Pulse Phase

Green Hydrogen- Challenges and opportunities

Why in the news?

Recently the Ministry of New and Renewable Energy has introduced a pioneering scheme to advance green hydrogen adoption through pilot projects.

Green Hydrogen

Hydrogen is an abundant, cheap and clean-burning which is described as the fuel of the future.

It is produced using electrolysis of water with electricity generated by renewable energy.

The carbon intensity ultimately depends on the carbon neutrality of the source of electricity (i.e., the more renewable energy there is in the electricity fuel mix, the “greener” the hydrogen produced).

Advantages of green hydrogen

Reduction of emissions-

Green hydrogen, produced from renewable energy sources, offers a clean alternative to traditional fossil fuels it will significantly reduce harmful emissions such as carbon dioxide and particulate matter.

Curbing pollution-

The adoption of hydrogen fuel in transportation can play a crucial role in curbing pollution in Indian cities, which are grappling with severe air quality issues.

Meet climate goals-

India has committed to ambitious climate targets under the Paris Agreement and Panchamrit was adopted by India at COP-26.


By 2030, India will Reach its non-fossil energy capacity of 500 GW

Meet 50% of its energy requirements from renewable energy

Reduce the total projected carbon emissions by 1 billion tonnes

Reduce the carbon intensity of its economy by less than 45%

By 2070, India will achieve the target of Net Zero Emission.

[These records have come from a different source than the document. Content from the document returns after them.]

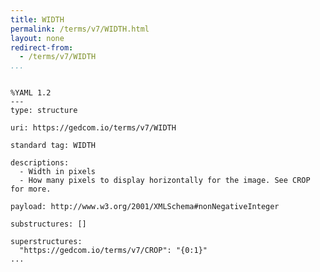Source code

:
 ```yaml
---
title: WIDTH
permalink: /terms/v7/WIDTH.html
layout: none
redirect-from:
  - /terms/v7/WIDTH
...
```


```

%YAML 1.2
---
type: structure

uri: https://gedcom.io/terms/v7/WIDTH

standard tag: WIDTH

descriptions:
  - Width in pixels
  - How many pixels to display horizontally for the image. See CROP for more.

payload: http://www.w3.org/2001/XMLSchema#nonNegativeInteger

substructures: []

superstructures:
  "https://gedcom.io/terms/v7/CROP": "{0:1}"
...

```
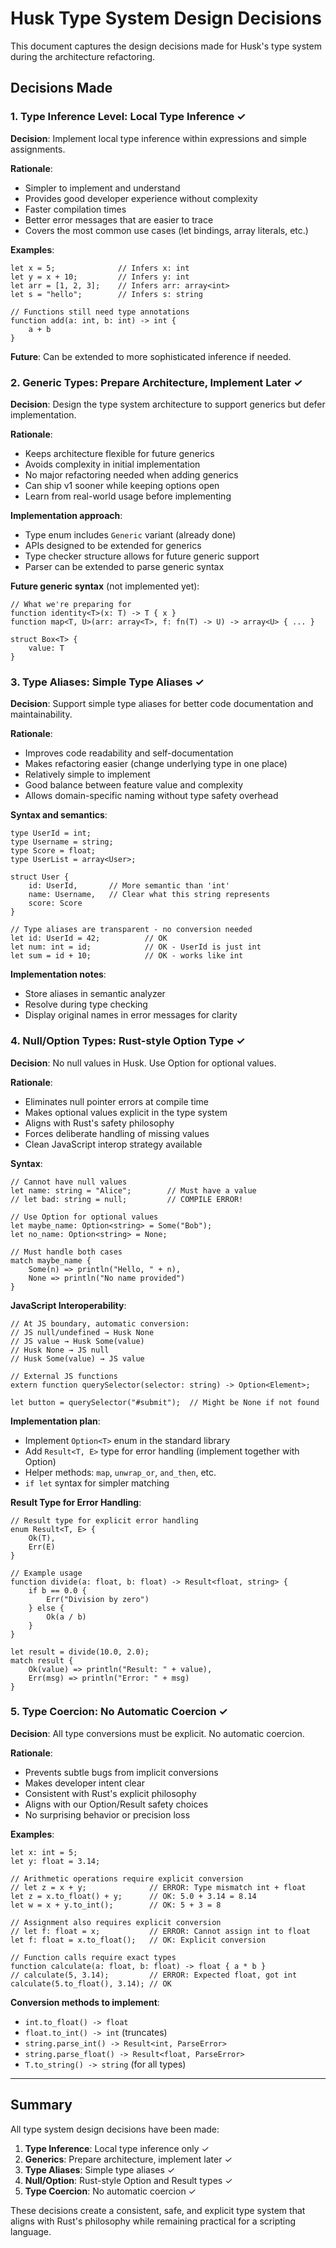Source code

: # Husk Type System Design Decisions

This document captures the design decisions made for Husk's type system during the architecture refactoring.

## Decisions Made

### 1. Type Inference Level: Local Type Inference ✓

**Decision**: Implement local type inference within expressions and simple assignments.

**Rationale**:
- Simpler to implement and understand
- Provides good developer experience without complexity
- Faster compilation times
- Better error messages that are easier to trace
- Covers the most common use cases (let bindings, array literals, etc.)

**Examples**:
```husk
let x = 5;              // Infers x: int
let y = x + 10;         // Infers y: int  
let arr = [1, 2, 3];    // Infers arr: array<int>
let s = "hello";        // Infers s: string

// Functions still need type annotations
function add(a: int, b: int) -> int {
    a + b
}
```

**Future**: Can be extended to more sophisticated inference if needed.

### 2. Generic Types: Prepare Architecture, Implement Later ✓

**Decision**: Design the type system architecture to support generics but defer implementation.

**Rationale**:
- Keeps architecture flexible for future generics
- Avoids complexity in initial implementation
- No major refactoring needed when adding generics
- Can ship v1 sooner while keeping options open
- Learn from real-world usage before implementing

**Implementation approach**:
- Type enum includes `Generic` variant (already done)
- APIs designed to be extended for generics
- Type checker structure allows for future generic support
- Parser can be extended to parse generic syntax

**Future generic syntax** (not implemented yet):
```husk
// What we're preparing for
function identity<T>(x: T) -> T { x }
function map<T, U>(arr: array<T>, f: fn(T) -> U) -> array<U> { ... }

struct Box<T> {
    value: T
}
```

### 3. Type Aliases: Simple Type Aliases ✓

**Decision**: Support simple type aliases for better code documentation and maintainability.

**Rationale**:
- Improves code readability and self-documentation
- Makes refactoring easier (change underlying type in one place)
- Relatively simple to implement
- Good balance between feature value and complexity
- Allows domain-specific naming without type safety overhead

**Syntax and semantics**:
```husk
type UserId = int;
type Username = string;
type Score = float;
type UserList = array<User>;

struct User {
    id: UserId,       // More semantic than 'int'
    name: Username,   // Clear what this string represents
    score: Score
}

// Type aliases are transparent - no conversion needed
let id: UserId = 42;          // OK
let num: int = id;            // OK - UserId is just int
let sum = id + 10;            // OK - works like int
```

**Implementation notes**:
- Store aliases in semantic analyzer
- Resolve during type checking
- Display original names in error messages for clarity

### 4. Null/Option Types: Rust-style Option Type ✓

**Decision**: No null values in Husk. Use Option<T> for optional values.

**Rationale**:
- Eliminates null pointer errors at compile time
- Makes optional values explicit in the type system
- Aligns with Rust's safety philosophy
- Forces deliberate handling of missing values
- Clean JavaScript interop strategy available

**Syntax**:
```husk
// Cannot have null values
let name: string = "Alice";        // Must have a value
// let bad: string = null;         // COMPILE ERROR!

// Use Option for optional values
let maybe_name: Option<string> = Some("Bob");
let no_name: Option<string> = None;

// Must handle both cases
match maybe_name {
    Some(n) => println("Hello, " + n),
    None => println("No name provided")
}
```

**JavaScript Interoperability**:
```husk
// At JS boundary, automatic conversion:
// JS null/undefined → Husk None  
// JS value → Husk Some(value)
// Husk None → JS null
// Husk Some(value) → JS value

// External JS functions
extern function querySelector(selector: string) -> Option<Element>;

let button = querySelector("#submit");  // Might be None if not found
```

**Implementation plan**:
- Implement `Option<T>` enum in the standard library
- Add `Result<T, E>` type for error handling (implement together with Option)
- Helper methods: `map`, `unwrap_or`, `and_then`, etc.
- `if let` syntax for simpler matching

**Result Type for Error Handling**:
```husk
// Result type for explicit error handling
enum Result<T, E> {
    Ok(T),
    Err(E)
}

// Example usage
function divide(a: float, b: float) -> Result<float, string> {
    if b == 0.0 {
        Err("Division by zero")
    } else {
        Ok(a / b)
    }
}

let result = divide(10.0, 2.0);
match result {
    Ok(value) => println("Result: " + value),
    Err(msg) => println("Error: " + msg)
}
```

### 5. Type Coercion: No Automatic Coercion ✓

**Decision**: All type conversions must be explicit. No automatic coercion.

**Rationale**:
- Prevents subtle bugs from implicit conversions
- Makes developer intent clear
- Consistent with Rust's explicit philosophy
- Aligns with our Option/Result safety choices
- No surprising behavior or precision loss

**Examples**:
```husk
let x: int = 5;
let y: float = 3.14;

// Arithmetic operations require explicit conversion
// let z = x + y;              // ERROR: Type mismatch int + float
let z = x.to_float() + y;      // OK: 5.0 + 3.14 = 8.14
let w = x + y.to_int();        // OK: 5 + 3 = 8

// Assignment also requires explicit conversion
// let f: float = x;           // ERROR: Cannot assign int to float
let f: float = x.to_float();   // OK: Explicit conversion

// Function calls require exact types
function calculate(a: float, b: float) -> float { a * b }
// calculate(5, 3.14);         // ERROR: Expected float, got int
calculate(5.to_float(), 3.14); // OK
```

**Conversion methods to implement**:
- `int.to_float() -> float`
- `float.to_int() -> int` (truncates)
- `string.parse_int() -> Result<int, ParseError>`
- `string.parse_float() -> Result<float, ParseError>`
- `T.to_string() -> string` (for all types)

---

## Summary

All type system design decisions have been made:

1. **Type Inference**: Local type inference only ✓
2. **Generics**: Prepare architecture, implement later ✓
3. **Type Aliases**: Simple type aliases ✓
4. **Null/Option**: Rust-style Option and Result types ✓
5. **Type Coercion**: No automatic coercion ✓

These decisions create a consistent, safe, and explicit type system that aligns with Rust's philosophy while remaining practical for a scripting language.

Reducing fossil fuel imports-

By developing a domestic it’s industry, India can reduce its dependence on costly fossil fuel imports, enhance energy security, and diversify its energy sources, bolstering its resilience to supply disruptions and price fluctuations in the global energy market.

Business opportunity-

The transition to green hydrogen presents a significant business opportunity for India, both domestically and internationally. emerging hydrogen economy, attracting investment, creating jobs, and driving economic growth in key sectors such as manufacturing, energy, and transportation.

Zero carbon emission-

Hydrogen Fuel Cell Vehicles utilize hydrogen through combustion (similar to diesel and petrol cars) but emit no carbon

Energy efficiency-

The Hydrogen Fuel Cell Electric Vehicles convert hydrogen stored in a high-pressure tank into electricity via electrochemical reactions, research indicates that burning hydrogen in ICE vehicles is less energy-efficient than using it in fuel cells.

Steps taken by India to promote green hydrogen

Scheme for green hydrogen in transportation-

It validate technical feasibility and performance of green hydrogen as a transportation fuel.

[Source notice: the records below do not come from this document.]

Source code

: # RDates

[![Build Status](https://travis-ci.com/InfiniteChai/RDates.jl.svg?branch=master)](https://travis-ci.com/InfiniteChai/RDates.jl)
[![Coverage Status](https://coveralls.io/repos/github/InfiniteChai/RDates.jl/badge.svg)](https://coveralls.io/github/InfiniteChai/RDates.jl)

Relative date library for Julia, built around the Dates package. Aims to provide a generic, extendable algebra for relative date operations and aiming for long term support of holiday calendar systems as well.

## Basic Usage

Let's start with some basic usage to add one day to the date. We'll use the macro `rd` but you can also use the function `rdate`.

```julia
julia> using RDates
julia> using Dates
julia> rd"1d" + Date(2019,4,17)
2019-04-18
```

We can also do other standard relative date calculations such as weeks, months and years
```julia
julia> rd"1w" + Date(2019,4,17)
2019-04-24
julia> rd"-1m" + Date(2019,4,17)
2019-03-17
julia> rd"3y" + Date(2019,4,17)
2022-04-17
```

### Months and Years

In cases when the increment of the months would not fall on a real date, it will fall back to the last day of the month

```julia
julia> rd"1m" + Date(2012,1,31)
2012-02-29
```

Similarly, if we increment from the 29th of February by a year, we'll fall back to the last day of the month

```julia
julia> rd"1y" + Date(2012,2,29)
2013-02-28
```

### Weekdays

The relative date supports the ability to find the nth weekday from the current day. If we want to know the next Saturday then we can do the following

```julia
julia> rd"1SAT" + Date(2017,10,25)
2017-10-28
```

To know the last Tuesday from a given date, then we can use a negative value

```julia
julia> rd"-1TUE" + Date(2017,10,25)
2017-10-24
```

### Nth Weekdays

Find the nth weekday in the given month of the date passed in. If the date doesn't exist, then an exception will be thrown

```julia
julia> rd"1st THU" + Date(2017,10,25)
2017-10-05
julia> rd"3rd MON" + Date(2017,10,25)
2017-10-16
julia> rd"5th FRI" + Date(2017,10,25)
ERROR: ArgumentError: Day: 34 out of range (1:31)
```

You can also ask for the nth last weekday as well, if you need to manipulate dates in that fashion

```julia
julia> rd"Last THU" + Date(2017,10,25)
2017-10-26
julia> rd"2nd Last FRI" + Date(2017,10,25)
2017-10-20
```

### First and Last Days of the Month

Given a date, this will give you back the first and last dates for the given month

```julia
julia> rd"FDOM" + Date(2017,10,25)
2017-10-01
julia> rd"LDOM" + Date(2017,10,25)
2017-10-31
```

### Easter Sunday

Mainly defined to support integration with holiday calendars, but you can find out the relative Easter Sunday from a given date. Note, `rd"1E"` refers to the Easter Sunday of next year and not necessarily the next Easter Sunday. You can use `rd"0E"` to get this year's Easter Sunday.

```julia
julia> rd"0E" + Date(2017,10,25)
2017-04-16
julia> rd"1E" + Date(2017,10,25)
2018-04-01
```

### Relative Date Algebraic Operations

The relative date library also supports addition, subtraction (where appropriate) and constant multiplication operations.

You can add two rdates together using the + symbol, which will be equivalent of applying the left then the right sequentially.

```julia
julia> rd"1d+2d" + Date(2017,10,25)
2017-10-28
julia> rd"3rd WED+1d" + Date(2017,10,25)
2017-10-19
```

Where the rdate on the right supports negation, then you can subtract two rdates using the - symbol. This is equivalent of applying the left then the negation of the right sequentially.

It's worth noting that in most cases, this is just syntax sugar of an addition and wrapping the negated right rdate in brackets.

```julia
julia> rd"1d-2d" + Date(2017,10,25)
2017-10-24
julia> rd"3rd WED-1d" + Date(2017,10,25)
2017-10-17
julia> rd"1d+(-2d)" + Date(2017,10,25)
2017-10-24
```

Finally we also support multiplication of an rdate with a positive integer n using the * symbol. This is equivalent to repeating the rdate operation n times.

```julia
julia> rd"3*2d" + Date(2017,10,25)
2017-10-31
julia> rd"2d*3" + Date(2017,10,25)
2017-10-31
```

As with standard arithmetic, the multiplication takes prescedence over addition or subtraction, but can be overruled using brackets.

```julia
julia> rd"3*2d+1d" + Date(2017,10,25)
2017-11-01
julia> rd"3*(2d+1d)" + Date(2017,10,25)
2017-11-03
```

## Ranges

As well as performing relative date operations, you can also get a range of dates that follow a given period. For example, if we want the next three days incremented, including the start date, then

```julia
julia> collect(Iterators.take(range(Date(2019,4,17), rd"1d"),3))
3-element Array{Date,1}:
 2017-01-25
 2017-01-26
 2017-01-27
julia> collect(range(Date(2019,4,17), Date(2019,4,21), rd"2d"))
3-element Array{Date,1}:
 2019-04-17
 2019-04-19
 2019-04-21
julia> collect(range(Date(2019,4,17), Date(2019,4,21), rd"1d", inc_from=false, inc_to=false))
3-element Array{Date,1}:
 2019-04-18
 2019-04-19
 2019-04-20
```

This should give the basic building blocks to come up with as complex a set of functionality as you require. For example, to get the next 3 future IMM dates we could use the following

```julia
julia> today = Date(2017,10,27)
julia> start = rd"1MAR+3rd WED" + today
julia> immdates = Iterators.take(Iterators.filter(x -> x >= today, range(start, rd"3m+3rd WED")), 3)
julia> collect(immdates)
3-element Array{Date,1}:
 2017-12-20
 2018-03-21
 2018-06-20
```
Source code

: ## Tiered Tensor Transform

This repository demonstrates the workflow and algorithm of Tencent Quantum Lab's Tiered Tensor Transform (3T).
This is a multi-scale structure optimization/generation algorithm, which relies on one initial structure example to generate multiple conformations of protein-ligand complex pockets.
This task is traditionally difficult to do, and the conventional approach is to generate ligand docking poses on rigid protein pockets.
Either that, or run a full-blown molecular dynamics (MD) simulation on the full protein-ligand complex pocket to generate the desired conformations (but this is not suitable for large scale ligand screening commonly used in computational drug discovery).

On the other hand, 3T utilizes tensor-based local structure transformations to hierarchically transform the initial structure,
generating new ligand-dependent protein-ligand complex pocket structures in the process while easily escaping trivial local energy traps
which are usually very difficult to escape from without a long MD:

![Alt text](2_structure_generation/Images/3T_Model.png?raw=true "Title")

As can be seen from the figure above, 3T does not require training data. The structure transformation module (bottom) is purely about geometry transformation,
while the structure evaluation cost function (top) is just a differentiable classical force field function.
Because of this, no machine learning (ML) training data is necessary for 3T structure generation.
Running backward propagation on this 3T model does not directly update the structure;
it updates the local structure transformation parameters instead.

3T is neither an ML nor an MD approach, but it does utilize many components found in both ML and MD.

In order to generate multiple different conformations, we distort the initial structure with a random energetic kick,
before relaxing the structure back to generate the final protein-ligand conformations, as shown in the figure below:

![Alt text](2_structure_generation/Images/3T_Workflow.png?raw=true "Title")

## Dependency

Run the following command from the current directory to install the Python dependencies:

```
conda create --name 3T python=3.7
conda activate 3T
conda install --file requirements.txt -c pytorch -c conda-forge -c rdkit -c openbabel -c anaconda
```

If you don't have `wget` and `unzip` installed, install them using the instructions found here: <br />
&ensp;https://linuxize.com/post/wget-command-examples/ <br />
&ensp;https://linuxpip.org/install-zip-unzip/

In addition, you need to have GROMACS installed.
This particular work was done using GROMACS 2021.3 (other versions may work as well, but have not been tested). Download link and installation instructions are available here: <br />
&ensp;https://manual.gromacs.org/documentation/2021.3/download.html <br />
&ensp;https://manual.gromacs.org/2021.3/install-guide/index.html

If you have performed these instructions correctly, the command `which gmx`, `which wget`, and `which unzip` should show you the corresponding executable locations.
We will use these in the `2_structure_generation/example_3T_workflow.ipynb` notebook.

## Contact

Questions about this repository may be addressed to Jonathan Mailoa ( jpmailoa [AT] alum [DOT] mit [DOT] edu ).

Pilot projects for mobility-

It will assess the practicality of green hydrogen as a fuel in buses, trucks and four wheelers that will help bridge the viability gap arising from the relatively higher capital costs associated with hydrogen powered vehicles.

National green hydrogen mission-

It aims to position India as a global hub for green hydrogen production, usage and export, this would make India self-reliant in clean energy and inspire a global transition towards cleaner energy sources.


Strategic Interventions for Green Hydrogen Transition includes financial incentive mechanisms for manufacturing electrolysers, green hydrogen production to promote it’s adoption.

Green hydrogen hubs-

It will identify and develop regions capable of supporting large-scale green hydrogen production and utilization which will serve as green hydrogen hubs.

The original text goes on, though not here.